Hereditary Princess of Württemberg (1702–1782)

Henriette Maria of Brandenburg-Schwedt (2 March 1702 - 7 May 1782) was a granddaughter of the "Great Elector" Frederick William of Brandenburg. She was the daughter of Philip William, Margrave of Brandenburg-Schwedt, the eldest son of the elector's second marriage with Sophia Dorothea of Schleswig-Holstein-Sonderburg-Glücksburg. Her mother was Johanna Charlotte, the daughter of Prince John George II, Prince of Anhalt-Dessau.

==Life ==
She married on 8 December 1716 in Berlin to Hereditary Prince Frederick Louis of Württemberg, the only son of Duke Eberhard Louis of Württemberg. The marriage produced two children:
- Eberhard Frederick (1718-1719)
- Louise Frederica (1721-1791), married Frederick II, Duke of Mecklenburg-Schwerin.

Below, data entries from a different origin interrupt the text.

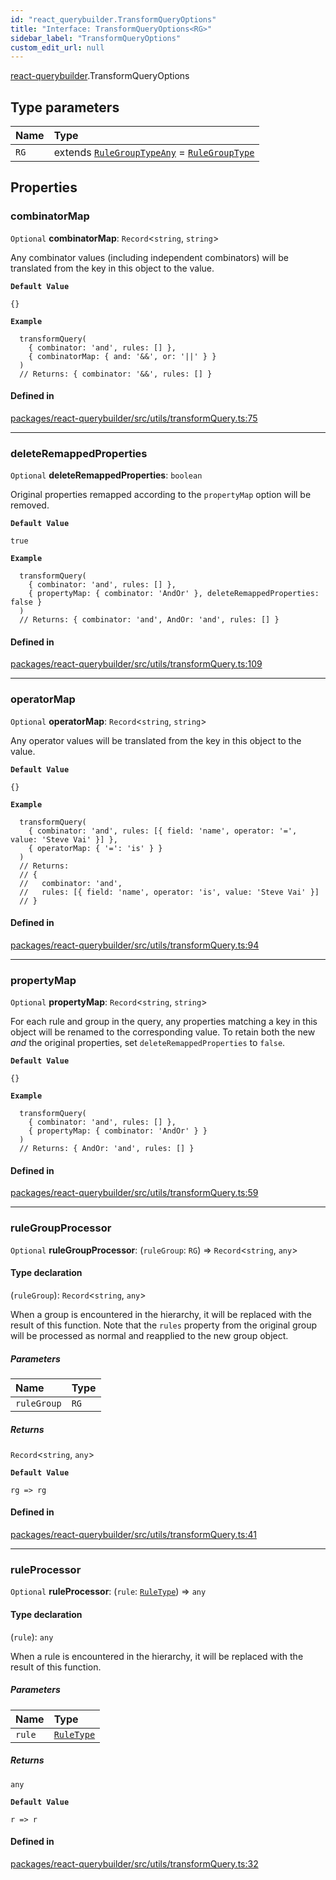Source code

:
 ```yaml
---
id: "react_querybuilder.TransformQueryOptions"
title: "Interface: TransformQueryOptions<RG>"
sidebar_label: "TransformQueryOptions"
custom_edit_url: null
---
```


[react-querybuilder](../modules/react_querybuilder.md).TransformQueryOptions

## Type parameters

| Name | Type |
| :------ | :------ |
| `RG` | extends [`RuleGroupTypeAny`](../modules/react_querybuilder.md#rulegrouptypeany) = [`RuleGroupType`](../modules/react_querybuilder.md#rulegrouptype) |

## Properties

### combinatorMap

 `Optional` **combinatorMap**: `Record`<`string`, `string`\>

Any combinator values (including independent combinators) will be translated
from the key in this object to the value.

**`Default Value`**

`{}`

**`Example`**

```
  transformQuery(
    { combinator: 'and', rules: [] },
    { combinatorMap: { and: '&&', or: '||' } }
  )
  // Returns: { combinator: '&&', rules: [] }
```

#### Defined in

[packages/react-querybuilder/src/utils/transformQuery.ts:75](https://github.com/react-querybuilder/react-querybuilder/blob/55590db8/packages/react-querybuilder/src/utils/transformQuery.ts#L75)

___

### deleteRemappedProperties

 `Optional` **deleteRemappedProperties**: `boolean`

Original properties remapped according to the `propertyMap` option will be removed.

**`Default Value`**

`true`

**`Example`**

```
  transformQuery(
    { combinator: 'and', rules: [] },
    { propertyMap: { combinator: 'AndOr' }, deleteRemappedProperties: false }
  )
  // Returns: { combinator: 'and', AndOr: 'and', rules: [] }
```

#### Defined in

[packages/react-querybuilder/src/utils/transformQuery.ts:109](https://github.com/react-querybuilder/react-querybuilder/blob/55590db8/packages/react-querybuilder/src/utils/transformQuery.ts#L109)

___

### operatorMap

 `Optional` **operatorMap**: `Record`<`string`, `string`\>

Any operator values will be translated from the key in this object to the value.

**`Default Value`**

`{}`

**`Example`**

```
  transformQuery(
    { combinator: 'and', rules: [{ field: 'name', operator: '=', value: 'Steve Vai' }] },
    { operatorMap: { '=': 'is' } }
  )
  // Returns:
  // {
  //   combinator: 'and',
  //   rules: [{ field: 'name', operator: 'is', value: 'Steve Vai' }]
  // }
```

#### Defined in

[packages/react-querybuilder/src/utils/transformQuery.ts:94](https://github.com/react-querybuilder/react-querybuilder/blob/55590db8/packages/react-querybuilder/src/utils/transformQuery.ts#L94)

___

### propertyMap

 `Optional` **propertyMap**: `Record`<`string`, `string`\>

For each rule and group in the query, any properties matching a key
in this object will be renamed to the corresponding value. To retain both
the new _and_ the original properties, set `deleteRemappedProperties`
to `false`.

**`Default Value`**

`{}`

**`Example`**

```
  transformQuery(
    { combinator: 'and', rules: [] },
    { propertyMap: { combinator: 'AndOr' } }
  )
  // Returns: { AndOr: 'and', rules: [] }
```

#### Defined in

[packages/react-querybuilder/src/utils/transformQuery.ts:59](https://github.com/react-querybuilder/react-querybuilder/blob/55590db8/packages/react-querybuilder/src/utils/transformQuery.ts#L59)

___

### ruleGroupProcessor

 `Optional` **ruleGroupProcessor**: (`ruleGroup`: `RG`) => `Record`<`string`, `any`\>

#### Type declaration

(`ruleGroup`): `Record`<`string`, `any`\>

When a group is encountered in the hierarchy, it will be replaced
with the result of this function. Note that the `rules` property from
the original group will be processed as normal and reapplied to the
new group object.

##### Parameters

| Name | Type |
| :------ | :------ |
| `ruleGroup` | `RG` |

##### Returns

`Record`<`string`, `any`\>

**`Default Value`**

`rg => rg`

#### Defined in

[packages/react-querybuilder/src/utils/transformQuery.ts:41](https://github.com/react-querybuilder/react-querybuilder/blob/55590db8/packages/react-querybuilder/src/utils/transformQuery.ts#L41)

___

### ruleProcessor

 `Optional` **ruleProcessor**: (`rule`: [`RuleType`](../modules/react_querybuilder.md#ruletype)) => `any`

#### Type declaration

(`rule`): `any`

When a rule is encountered in the hierarchy, it will be replaced
with the result of this function.

##### Parameters

| Name | Type |
| :------ | :------ |
| `rule` | [`RuleType`](../modules/react_querybuilder.md#ruletype) |

##### Returns

`any`

**`Default Value`**

`r => r`

#### Defined in

[packages/react-querybuilder/src/utils/transformQuery.ts:32](https://github.com/react-querybuilder/react-querybuilder/blob/55590db8/packages/react-querybuilder/src/utils/transformQuery.ts#L32)

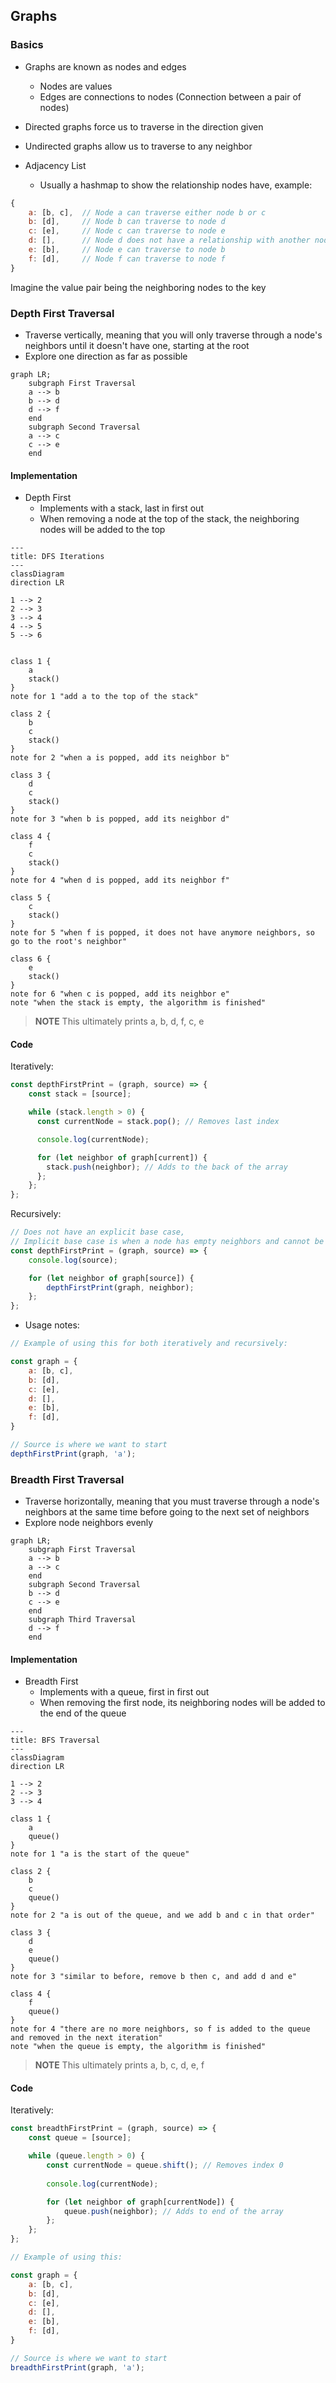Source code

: ## Graphs

### Basics
- Graphs are known as nodes and edges
    - Nodes are values
    - Edges are connections to nodes (Connection between a pair of nodes)

- Directed graphs force us to traverse in the direction given
- Undirected graphs allow us to traverse to any neighbor

- Adjacency List
    - Usually a hashmap to show the relationship nodes have, example:

```js
{
    a: [b, c],  // Node a can traverse either node b or c
    b: [d],     // Node b can traverse to node d
    c: [e],     // Node c can traverse to node e
    d: [],      // Node d does not have a relationship with another node
    e: [b],     // Node e can traverse to node b
    f: [d],     // Node f can traverse to node f
}
```
Imagine the value pair being the neighboring nodes to the key

### Depth First Traversal
- Traverse vertically, meaning that you will only traverse through a node's neighbors until it doesn't have one, starting at the root
- Explore one direction as far as possible

```mermaid
graph LR;
    subgraph First Traversal
    a --> b
    b --> d
    d --> f
    end
    subgraph Second Traversal
    a --> c
    c --> e
    end
```

#### Implementation
- Depth First
  - Implements with a stack, last in first out
  - When removing a node at the top of the stack, the neighboring nodes will be added to the top

```mermaid
---
title: DFS Iterations
---
classDiagram
direction LR

1 --> 2
2 --> 3
3 --> 4
4 --> 5
5 --> 6


class 1 {
    a
    stack()
}
note for 1 "add a to the top of the stack"

class 2 {
    b
    c
    stack()
}
note for 2 "when a is popped, add its neighbor b"

class 3 {
    d
    c
    stack()
}
note for 3 "when b is popped, add its neighbor d"

class 4 {
    f
    c
    stack()
}
note for 4 "when d is popped, add its neighbor f"

class 5 {
    c
    stack()
}
note for 5 "when f is popped, it does not have anymore neighbors, so go to the root's neighbor"

class 6 {
    e
    stack()
}
note for 6 "when c is popped, add its neighbor e"
note "when the stack is empty, the algorithm is finished"
```

> **NOTE** This ultimately prints a, b, d, f, c, e
#### Code
Iteratively: 
```js
const depthFirstPrint = (graph, source) => {
    const stack = [source];

    while (stack.length > 0) {
      const currentNode = stack.pop(); // Removes last index

      console.log(currentNode);

      for (let neighbor of graph[current]) {
        stack.push(neighbor); // Adds to the back of the array
      };
    };
};
```
Recursively:
```js
// Does not have an explicit base case,
// Implicit base case is when a node has empty neighbors and cannot be iterated
const depthFirstPrint = (graph, source) => {
    console.log(source);

    for (let neighbor of graph[source]) {
        depthFirstPrint(graph, neighbor);
    };
};
```

- Usage notes:
```js
// Example of using this for both iteratively and recursively:

const graph = {
    a: [b, c],
    b: [d],
    c: [e],
    d: [],
    e: [b],
    f: [d],
}

// Source is where we want to start
depthFirstPrint(graph, 'a');
``` 

### Breadth First Traversal
  - Traverse horizontally, meaning that you must traverse through a node's neighbors at the same time before going to the next set of neighbors
  - Explore node neighbors evenly

```mermaid
graph LR;
    subgraph First Traversal
    a --> b
    a --> c
    end
    subgraph Second Traversal
    b --> d
    c --> e
    end
    subgraph Third Traversal
    d --> f
    end
```

#### Implementation
- Breadth First
  - Implements with a queue, first in first out
  - When removing the first node, its neighboring nodes will be added to the end of the queue

```mermaid
---
title: BFS Traversal
---
classDiagram
direction LR

1 --> 2
2 --> 3
3 --> 4

class 1 {
    a
    queue()
}
note for 1 "a is the start of the queue"

class 2 {
    b
    c
    queue()
}
note for 2 "a is out of the queue, and we add b and c in that order"

class 3 {
    d
    e
    queue()
}
note for 3 "similar to before, remove b then c, and add d and e"

class 4 {
    f
    queue()
}
note for 4 "there are no more neighbors, so f is added to the queue and removed in the next iteration"
note "when the queue is empty, the algorithm is finished"
```
> **NOTE** This ultimately prints a, b, c, d, e, f

#### Code
Iteratively:
```js
const breadthFirstPrint = (graph, source) => {
    const queue = [source];

    while (queue.length > 0) {
        const currentNode = queue.shift(); // Removes index 0
        
        console.log(currentNode);

        for (let neighbor of graph[currentNode]) {
            queue.push(neighbor); // Adds to end of the array
        };
    };
};

// Example of using this:

const graph = {
    a: [b, c],
    b: [d],
    c: [e],
    d: [],
    e: [b],
    f: [d],
}

// Source is where we want to start
breadthFirstPrint(graph, 'a');
```
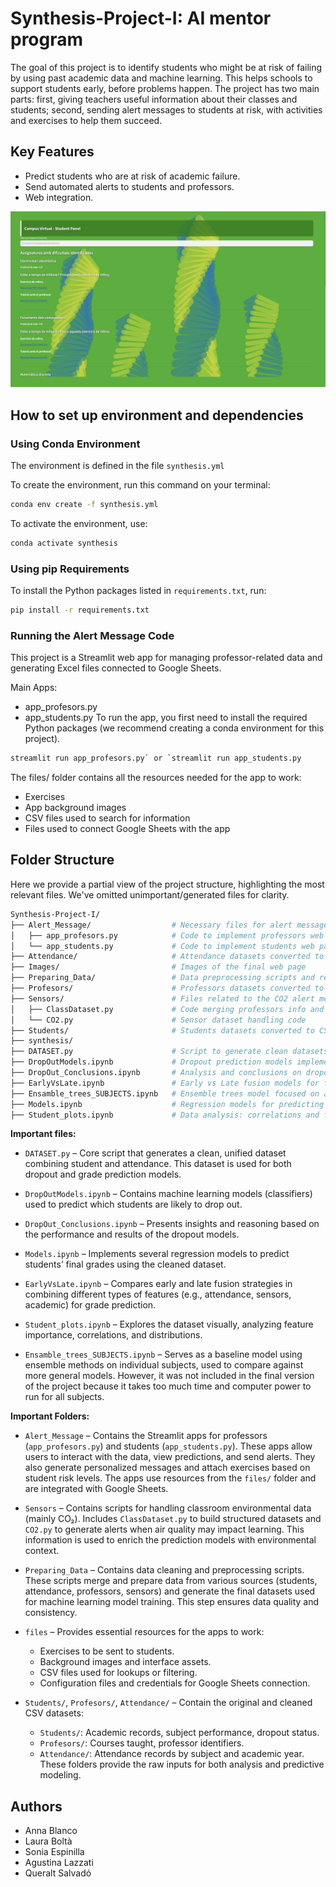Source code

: # Synthesis-Project-I: AI mentor program

The goal of this project is to identify students who might be at risk of failing by using past academic data and machine learning. This helps schools to support students early, before problems happen. The project has two main parts: first, giving teachers useful information about their classes and students; second, sending alert messages to students at risk, with activities and exercises to help them succeed.

## Key Features
- Predict students who are at risk of academic failure.
- Send automated alerts to students and professors.
- Web integration.


![Alt text](Images/visualization.png)


## How to set up environment and dependencies

### Using Conda Environment

The environment is defined in the file `synthesis.yml`

To create the environment, run this command on your terminal:

```bash
conda env create -f synthesis.yml
```

To activate the environment, use:

```bash
conda activate synthesis
```

### Using pip Requirements

To install the Python packages listed in `requirements.txt`, run:

```bash
pip install -r requirements.txt
```

### Running the Alert Message Code
This project is a Streamlit web app for managing professor-related data and generating Excel files connected to Google Sheets.

Main Apps:
- app_profesors.py 
- app_students.py
To run the app, you first need to install the required Python packages (we recommend creating a conda environment for this project).

```bash
streamlit run app_profesors.py` or `streamlit run app_students.py
```

The files/ folder contains all the resources needed for the app to work:
- Exercises
- App background images
- CSV files used to search for information
- Files used to connect Google Sheets with the app

## Folder Structure

Here we provide a partial view of the project structure, highlighting the most relevant files. We've omitted unimportant/generated files for clarity.

```bash
Synthesis-Project-I/
├── Alert_Message/                  # Necessary files for alert message implementation
│   ├── app_profesors.py            # Code to implement professors web page
│   └── app_students.py             # Code to implement students web page
├── Attendance/                     # Attendance datasets converted to CSV files
├── Images/                         # Images of the final web page  
├── Preparing_Data/                 # Data preprocessing scripts and resources
├── Profesors/                      # Professors datasets converted to CSV files
├── Sensors/                        # Files related to the CO2 alert message implementation
│   ├── ClassDataset.py             # Code merging professors info and class schedule
│   └── CO2.py                      # Sensor dataset handling code
├── Students/                       # Students datasets converted to CSV files
├── synthesis/                      
├── DATASET.py                      # Script to generate clean datasets for training dropout and final mark prediction models
├── DropOutModels.ipynb             # Dropout prediction models implementation
├── DropOut_Conclusions.ipynb       # Analysis and conclusions on dropout prediction results
├── EarlyVsLate.ipynb               # Early vs Late fusion models for final mark prediction
├── Ensamble_trees_SUBJECTS.ipynb   # Ensemble trees model focused on a single subject 
├── Models.ipynb                    # Regression models for predicting students' final marks
├── Student_plots.ipynb             # Data analysis: correlations and feature importance visualization
```

**Important files:**

- `DATASET.py` – Core script that generates a clean, unified dataset combining student and attendance. This dataset is used for both dropout and grade prediction models.

- `DropOutModels.ipynb` – Contains machine learning models (classifiers) used to predict which students are likely to drop out.

- `DropOut_Conclusions.ipynb` – Presents insights and reasoning based on the performance and results of the dropout models.

- `Models.ipynb` – Implements several regression models to predict students’ final grades using the cleaned dataset.

- `EarlyVsLate.ipynb` – Compares early and late fusion strategies in combining different types of features (e.g., attendance, sensors, academic) for grade prediction.

- `Student_plots.ipynb` – Explores the dataset visually, analyzing feature importance, correlations, and distributions.

- `Ensamble_trees_SUBJECTS.ipynb` – Serves as a baseline model using ensemble methods on individual subjects, used to compare against more general models. However, it was not included in the final version of the project because it takes too much time and computer power to run for all subjects.

**Important Folders:**

* `Alert_Message` – Contains the Streamlit apps for professors (`app_profesors.py`) and students (`app_students.py`). These apps allow users to interact with the data, view predictions, and send alerts. They also generate personalized messages and attach exercises based on student risk levels. The apps use resources from the `files/` folder and are integrated with Google Sheets.

* `Sensors` – Contains scripts for handling classroom environmental data (mainly CO₂). Includes `ClassDataset.py` to build structured datasets and `CO2.py` to generate alerts when air quality may impact learning. This information is used to enrich the prediction models with environmental context.

* `Preparing_Data` – Contains data cleaning and preprocessing scripts. These scripts merge and prepare data from various sources (students, attendance, professors, sensors) and generate the final datasets used for machine learning model training. This step ensures data quality and consistency.

* `files` – Provides essential resources for the apps to work:

  * Exercises to be sent to students.
  * Background images and interface assets.
  * CSV files used for lookups or filtering.
  * Configuration files and credentials for Google Sheets connection.

* `Students/`, `Profesors/`, `Attendance/` – Contain the original and cleaned CSV datasets:

  * `Students/`: Academic records, subject performance, dropout status.
  * `Profesors/`: Courses taught, professor identifiers.
  * `Attendance/`: Attendance records by subject and academic year.
    These folders provide the raw inputs for both analysis and predictive modeling.


## Authors

- Anna Blanco
- Laura Boltà 
- Sonia Espinilla
- Agustina Lazzati 
- Queralt Salvadó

Henrietta Maria died on 7 May 1782, aged 80, and was buried in the crypt below the church of Köpenick Palace, where she had spent her years of widowhood. Her daughter arranged for a black marble plate in the crypt to commemorate her mother. In the 1960s, the coffin was cremated, with permission of the Hohenzollern family, and the formerly open-ended crypt (as described by Fontane) was walled off. Her urn was buried below the black marble plate.